Gesellschaft im Wandel
Taub und blind gegenüber dem Anderen

Nicht Entfremdung und Verbote machen den Menschen krank, konstatiert der Philosoph Byung-Chul Han, sondern Überkommunikation und Überinformation. Auf der Strecke bleibe dabei der Dialog mit dem Anderen. Er gehe in einer Welt, in der alles nivelliert und kommerzialisiert werde, verloren. Byung-Chul Han hält uns einen Spiegel vor.

Von Joachim Hildebrandt | 08.08.2016
    Ein junger Mann geht mit dem Blick auf sein Smartphone gerichtet.

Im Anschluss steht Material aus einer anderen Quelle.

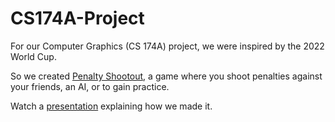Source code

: # CS174A-Project

For our Computer Graphics (CS 174A) project, we were inspired by the 2022 World Cup.

So we created [Penalty Shootout](https://www.jonathanbcarlson.com/CS174A-Project/), a game where you shoot penalties against your friends, an AI, or to gain practice.

Watch a [presentation](https://youtu.be/YagnUFtaj8A) explaining how we made it.

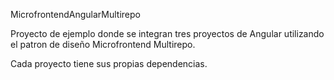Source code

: MicrofrontendAngularMultirepo

Proyecto de ejemplo donde se integran tres proyectos de Angular utilizando el patron de diseño Microfrontend Multirepo.

Cada proyecto tiene sus propias dependencias.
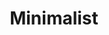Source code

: ---
layout: beauty-collection
title: Minimalist
permalink: /minimalist
redirect_from: /collections/minimalist-in-nepal
logo: "images/brands/minimalist-logo.jpg"
description: "Minimalist is a science-driven Indian skincare brand known for its transparent and no-nonsense approach to beauty. It focuses on clean, effective formulations using clinically proven ingredients like niacinamide, vitamin C, hyaluronic acid, and retinol to target various skin concerns such as acne, pigmentation, and aging. Minimalist stands out for its ingredient transparency, listing key components clearly and educating consumers on their benefits. All products are dermatologist-tested, fragrance-free, and non-comedogenic, making them suitable for different skin types. Committed to safety and sustainability, the brand ensures its products are cruelty-free, non-toxic, and globally compliant, offering affordable, high-performance skincare solutions."
meta_description: Science-backed skincare with clean ingredients. Explore Minimalist serums, moisturizers, and actives for clear, healthy, and effective skin results.
title_img: /images/brands/minimalist-logo.jpg
---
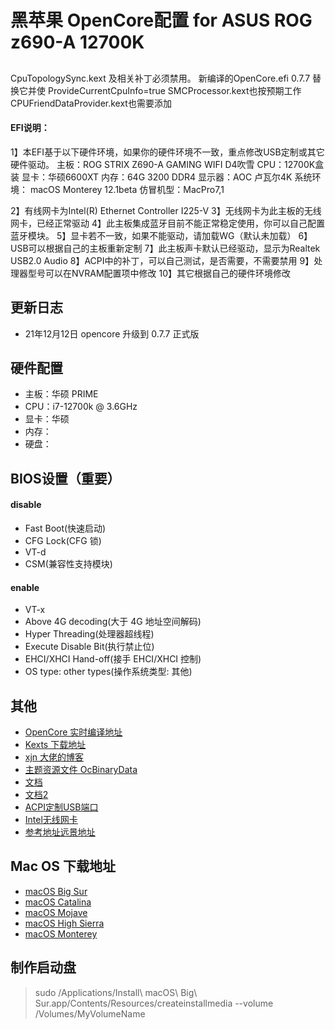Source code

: # 黑苹果 OpenCore配置 for ASUS ROG z690-A 12700K 

##
CpuTopologySync.kext 及相关补丁必须禁用。
新编译的OpenCore.efi  0.7.7
替换它并使 ProvideCurrentCpuInfo=true
SMCProcessor.kext也按预期工作
CPUFriendDataProvider.kext也需要添加

#### EFI说明：
1】本EFI基于以下硬件环境，如果你的硬件环境不一致，重点修改USB定制或其它硬件驱动。
主板：ROG STRIX Z690-A GAMING WIFI D4吹雪
CPU：12700K盒装
显卡：华硕6600XT
内存：64G 3200 DDR4
显示器：AOC 卢瓦尔4K
系统环境： macOS Monterey 12.1beta
仿冒机型：MacPro7,1

2】有线网卡为Intel(R) Ethernet Controller I225-V
3】无线网卡为此主板的无线网卡，已经正常驱动
4】此主板集成蓝牙目前不能正常稳定使用，你可以自己配置蓝牙模块。
5】显卡若不一致，如果不能驱动，请加载WG（默认未加载）
6】USB可以根据自己的主板重新定制
7】此主板声卡默认已经驱动，显示为Realtek USB2.0 Audio
8】ACPI中的补丁，可以自己测试，是否需要，不需要禁用
9】处理器型号可以在NVRAM配置项中修改
10】其它根据自己的硬件环境修改


## 更新日志
- 21年12月12日 opencore 升级到 0.7.7 正式版 

## 硬件配置
- 主板：华硕 PRIME
- CPU：i7-12700k @ 3.6GHz
- 显卡：华硕
- 内存：
- 硬盘：

## BIOS设置（重要）
#### disable
- Fast Boot(快速启动)
- CFG Lock(CFG 锁)
- VT-d
- CSM(兼容性支持模块)
#### enable
- VT-x 
- Above 4G decoding(大于 4G 地址空间解码)
- Hyper Threading(处理器超线程)
- Execute Disable Bit(执行禁止位)
- EHCI/XHCI Hand-off(接手 EHCI/XHCI 控制)
- OS type: other types(操作系统类型: 其他)

## 其他
- [OpenCore 实时编译地址](https://github.com/williambj1/OpenCore-Factory/releases)
- [Kexts 下载地址](https://gitee.com/evu/Easy-Kexts)
- [xjn 大佬的博客](https://blog.xjn819.com/?p=543)
- [主题资源文件 OcBinaryData](https://github.com/acidanthera/OcBinaryData)
- [文档](https://dortania.github.io/OpenCore-Post-Install/)
- [文档2](https://github.com/daliansky/OC-little)
- [ACPI定制USB端口](https://github.com/daliansky/OC-little/blob/master/15-ACPI%E5%AE%9A%E5%88%B6USB%E7%AB%AF%E5%8F%A3/README.md)
- [Intel无线网卡](
https://github.com/OpenIntelWireless/itlwm/releases)
- [参考地址远景地址](https://bbs.pcbeta.com/viewthread-1915402-1-1.html)

## Mac OS 下载地址
-  [macOS Big Sur](https://apps.apple.com/cn/app/macos-big-sur/id1526878132?ls=1&mt=12)
-  [macOS Catalina](https://apps.apple.com/cn/app/macos-catalina/id1466841314?ls=1&mt=12)
-  [macOS Mojave](https://apps.apple.com/cn/app/macos-mojave/id1398502828?ls=1&mt=12)
-  [macOS High Sierra](https://apps.apple.com/cn/app/macos-high-sierra/id1246284741?ls=1&mt=12)
-  [macOS Monterey](https://apps.apple.com/cn/app/macos-monterey/id1576738294?mt=12)

## 制作启动盘
> sudo /Applications/Install\ macOS\ Big\ Sur.app/Contents/Resources/createinstallmedia --volume /Volumes/MyVolumeName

    Was bewirkt der Konsum von Videos und Filmen ohne jede zeitliche Beschränkung? (picture alliance / dpa / Thalia Engel)
    Der in Südkorea geborene Byung-Chul Han möchte den "Anderen" wieder mehr in unser Bewusstsein rücken; den Anderen als Rätsel, als Schmerz oder Begehren. Verschwunden sei der Andere wegen der gewandelten Wahrnehmung. Grenzen verschwimmen, damit auch Abgrenzungen. Der Philosoph argumentiert mit dem Eindruck des immer Gleichen.

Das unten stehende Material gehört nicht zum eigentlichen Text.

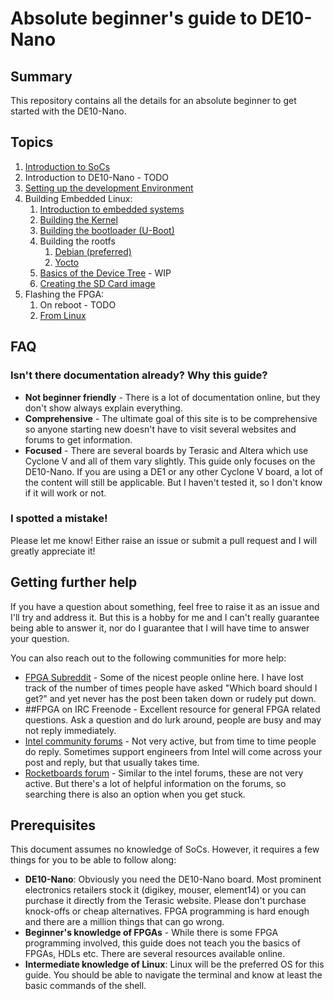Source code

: # Absolute beginner's guide to DE10-Nano

## Summary

This repository contains all the details for an absolute beginner to get started with the DE10-Nano.

## Topics

1. [Introduction to SoCs](introduction.md)
2. Introduction to DE10-Nano - TODO
3. [Setting up the development Environment](development_environment)
4. Building Embedded Linux:
   1. [Introduction to embedded systems](embedded_systems.md)
   2. [Building the Kernel](building_kernel.md)
   3. [Building the bootloader (U-Boot)](building_uboot.md)
   4. Building the rootfs
      1. [Debian (preferred)](debian_rootfs.md)
      2. [Yocto](yocto.md)
   5. [Basics of the Device Tree](device_tree.md) - WIP
   6. [Creating the SD Card image](building_sdcard_image.md)
5. Flashing the FPGA:
   1. On reboot - TODO
   2. [From Linux](flash_fpga_from_linux.md)

## FAQ

### Isn't there documentation already? Why this guide?

* **Not beginner friendly** - There is a lot of documentation online, but they don't show always explain everything.
* **Comprehensive** - The ultimate goal of this site is to be comprehensive so anyone starting new doesn't have to visit several websites and forums to get information.
* **Focused** - There are several boards by Terasic and Altera which use Cyclone V and all of them vary slightly. This guide only focuses on the DE10-Nano. If you are using a DE1 or any other Cyclone V board, a lot of the content will still be applicable. But I haven't tested it, so I don't know if it will work or not.

### I spotted a mistake!

Please let me know! Either raise an issue or submit a pull request and I will greatly appreciate it!

## Getting further help

If you have a question about something, feel free to raise it as an issue and I'll try and address it. But this is a hobby for me and I can't really guarantee being able to answer it, nor do I guarantee that I will have time to answer your question.

You can also reach out to the following communities for more help:

* [FPGA Subreddit](reddit.com/r/FPGA) - Some of the nicest people online here. I have lost track of the number of times people have asked "Which board should I get?" and yet never has the post been taken down or rudely put down.
* ##FPGA on IRC Freenode - Excellent resource for general FPGA related questions. Ask a question and do lurk around, people are busy and may not reply immediately.
* [Intel community forums](community.intel.com) - Not very active, but from time to time people do reply. Sometimes support engineers from Intel will come across your post and reply, but that usually takes time.
* [Rocketboards forum](forum.rocketboards.org/) - Similar to the intel forums, these are not very active. But there's a lot of helpful information on the forums, so searching there is also an option when you get stuck.

## Prerequisites

This document assumes no knowledge of SoCs. However, it requires a few things for you to be able to follow along:

 * **DE10-Nano**: Obviously you need the DE10-Nano board. Most prominent electronics retailers stock it (digikey, mouser, element14) or you can purchase it directly from the Terasic website. Please don't purchase knock-offs or cheap alternatives. FPGA programming is hard enough and there are a million things that can go wrong.
 * **Beginner's knowledge of FPGAs** - While there is some FPGA programming involved, this guide does not teach you the basics of FPGAs, HDLs etc. There are several resources available online.
 * **Intermediate knowledge of Linux**: Linux will be the preferred OS for this guide. You should be able to navigate the terminal and know at least the basic commands of the shell.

    "Die Wahrnehmung selbst nimmt heute die Form von Binge Watching, Komaglotzen, an. Es bezeichnet den Konsum von Videos und Filmen ohne jede zeitliche Beschränkung. Den Konsumenten werden fortwährend jene Filme und Serien angeboten, die ganz ihrem Geschmack entsprechen, die ihnen also gefallen. Sie werden wie Konsumvieh gemästet mit dem immer neuen Gleichen."

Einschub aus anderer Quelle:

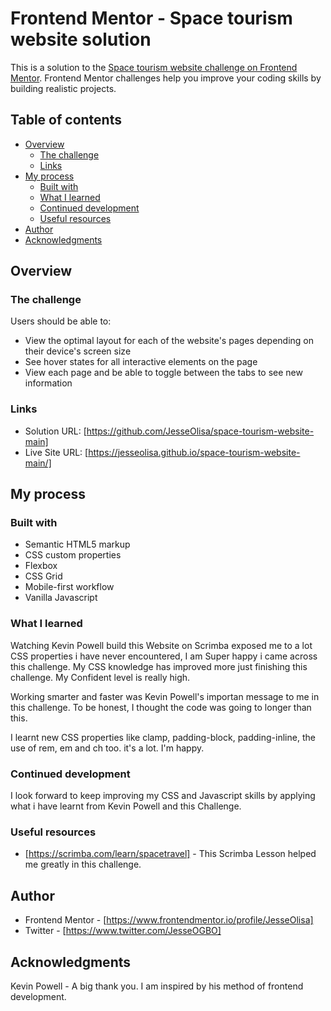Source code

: # Frontend Mentor - Space tourism website solution

This is a solution to the [Space tourism website challenge on Frontend Mentor](https://www.frontendmentor.io/challenges/space-tourism-multipage-website-gRWj1URZ3). Frontend Mentor challenges help you improve your coding skills by building realistic projects. 

## Table of contents

- [Overview](#overview)
  - [The challenge](#the-challenge)
  - [Links](#links)
- [My process](#my-process)
  - [Built with](#built-with)
  - [What I learned](#what-i-learned)
  - [Continued development](#continued-development)
  - [Useful resources](#useful-resources)
- [Author](#author)
- [Acknowledgments](#acknowledgments)



## Overview

### The challenge

Users should be able to:

- View the optimal layout for each of the website's pages depending on their device's screen size
- See hover states for all interactive elements on the page
- View each page and be able to toggle between the tabs to see new information


### Links

- Solution URL: [https://github.com/JesseOlisa/space-tourism-website-main]
- Live Site URL: [https://jesseolisa.github.io/space-tourism-website-main/]

## My process

### Built with

- Semantic HTML5 markup
- CSS custom properties
- Flexbox
- CSS Grid
- Mobile-first workflow
- Vanilla Javascript


### What I learned

Watching Kevin Powell build this Website on Scrimba exposed me to a lot CSS properties i have never encountered, I am Super happy i came across this challenge. My CSS knowledge has improved more just finishing this challenge. My Confident level is really high. 

Working smarter and faster was Kevin Powell's importan message to me in this challenge. To be honest, I thought the code was going to longer than this.

I learnt new CSS properties like clamp, padding-block, padding-inline, the use of rem, em and ch too. it's a lot. I'm happy.

### Continued development

I look forward to keep improving my CSS  and Javascript skills by applying what i have learnt from Kevin Powell and this Challenge. 

### Useful resources

- [https://scrimba.com/learn/spacetravel] - This Scrimba Lesson helped me greatly in this challenge.


## Author

- Frontend Mentor - [https://www.frontendmentor.io/profile/JesseOlisa]
- Twitter - [https://www.twitter.com/JesseOGBO]



## Acknowledgments

Kevin Powell - A big thank you. I am inspired by his method of frontend development.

    Das sind harte, wohl auch treffende Worte für ein Verhalten, das, möchte man meinen, nicht nur von Jugendlichen bedenkenlos übernommen wird. Wo die Nähe zum Anderen, zum anderen Menschen fehlt, wird sie suggeriert durch eine immer verfügbare digitale Welt, in der alles, was man sich wünscht, auch verfügbar zu sein scheint. Doch hört man genau in sich hinein, spürt man die fehlende Resonanz und es bleibt ein Verwiesensein auf sich selbst, ein Selbstgespräch, eine Selbstbespiegelung.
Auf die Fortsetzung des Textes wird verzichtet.